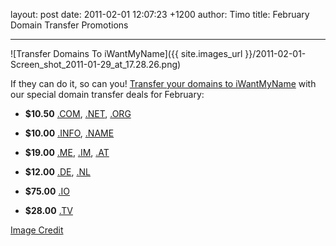 layout: post
date: 2011-02-01 12:07:23 +1200
author: Timo
title: February Domain Transfer Promotions


----

![Transfer Domains To iWantMyName]({{ site.images_url }}/2011-02-01-Screen_shot_2011-01-29_at_17.28.26.png)

If they can do it, so can you! [Transfer your domains to iWantMyName](https://iwantmyname.com/domains/domain-transfer) with our special domain transfer deals for February:

*   **$10.50** [.COM](https://iwantmyname.com/domains/com-domain-registrar-transfer-commercial), [.NET](https://iwantmyname.com/domains/net-domain-registrar-transfer-network), [.ORG](https://iwantmyname.com/domains/org-domain-registrar-transfer-organisation)

*   **$10.00** [.INFO](https://iwantmyname.com/domains/info-domain-registrar-transfer-information), [.NAME](https://iwantmyname.com/domains/name-domain-registrar-transfer-names)

*   **$19.00** [.ME](https://iwantmyname.com/domains/me-domain-registrar-transfer-montenegro), [.IM](https://iwantmyname.com/domains/im-domain-registrar-transfer-isle-of-man), [.AT](https://iwantmyname.com/domains/at-domain-registrar-transfer-austria)

*   **$12.00** [.DE](https://iwantmyname.com/domains/de-domain-registrar-transfer-germany),  [.NL](https://iwantmyname.com/domains/nl-domain-registrar-transfer-netherlands)

*   **$75.00** [.IO](https://iwantmyname.com/domains/io-domain-registrar-transfer-british-indian-ocean-territory)

*   **$28.00** [.TV](https://iwantmyname.com/domains/tv-domain-registrar-transfer-tuvalu)

[Image Credit](http://www.flickr.com/photos/39066002@N05/3594368057/)
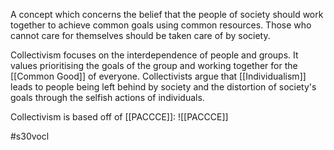 A concept which concerns the belief that the people of society should work together to achieve common goals using common resources. Those who cannot care for themselves should be taken care of by society.

Collectivism focuses on the interdependence of people and groups. It values prioritising the goals of the group and working together for the [[Common Good]] of everyone. Collectivists argue that [[Individualism]] leads to people being left behind by society and the distortion of society's goals through the selfish actions of individuals.

Collectivism is based off of [[PACCCE]]:
![[PACCCE]]

#s30vocl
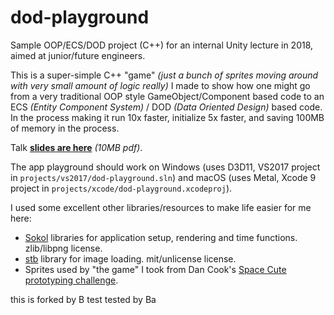 # dod-playground

Sample OOP/ECS/DOD project (C++) for an internal Unity lecture in 2018, aimed at junior/future engineers.

This is a super-simple C++ "game" _(just a bunch of sprites moving around with very small amount of logic really)_ I made to
show how one might go from a very traditional OOP style GameObject/Component based code to an ECS _(Entity Component System)_ /
DOD _(Data Oriented Design)_ based code. In the process making it run 10x faster, initialize 5x faster, and saving 100MB of memory
in the process.

Talk [**slides are here**](http://aras-p.info/texts/files/2018Academy%20-%20ECS-DoD.pdf) _(10MB pdf)_.

The app playground should work on Windows (uses D3D11, VS2017 project in `projects/vs2017/dod-playground.sln`) and
macOS (uses Metal, Xcode 9 project in `projects/xcode/dod-playground.xcodeproj`).

I used some excellent other libraries/resources to make life easier for me here:

* [Sokol](https://github.com/floooh/sokol) libraries for application setup, rendering and time functions. zlib/libpng license.
* [stb](https://github.com/nothings/stb) library for image loading. mit/unlicense license.
* Sprites used by "the game" I took from Dan Cook's [Space Cute prototyping challenge](http://www.lostgarden.com/2007/03/spacecute-prototyping-challenge.html).

this is forked by B
test
tested by Ba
= = = = = = =
--- EXERCISE OBJECTIVE ---
Beginning with the line that holds "Talk [**slides are" and ending with the last line of the listing, output every line exactly. Leave out everything else.

--- EXERCISE SOLUTION ---
Talk [**slides are here**](http://aras-p.info/texts/files/2018Academy%20-%20ECS-DoD.pdf) _(10MB pdf)_.

The app playground should work on Windows (uses D3D11, VS2017 project in `projects/vs2017/dod-playground.sln`) and
macOS (uses Metal, Xcode 9 project in `projects/xcode/dod-playground.xcodeproj`).

I used some excellent other libraries/resources to make life easier for me here:

* [Sokol](https://github.com/floooh/sokol) libraries for application setup, rendering and time functions. zlib/libpng license.
* [stb](https://github.com/nothings/stb) library for image loading. mit/unlicense license.
* Sprites used by "the game" I took from Dan Cook's [Space Cute prototyping challenge](http://www.lostgarden.com/2007/03/spacecute-prototyping-challenge.html).

this is forked by B
test
tested by Ba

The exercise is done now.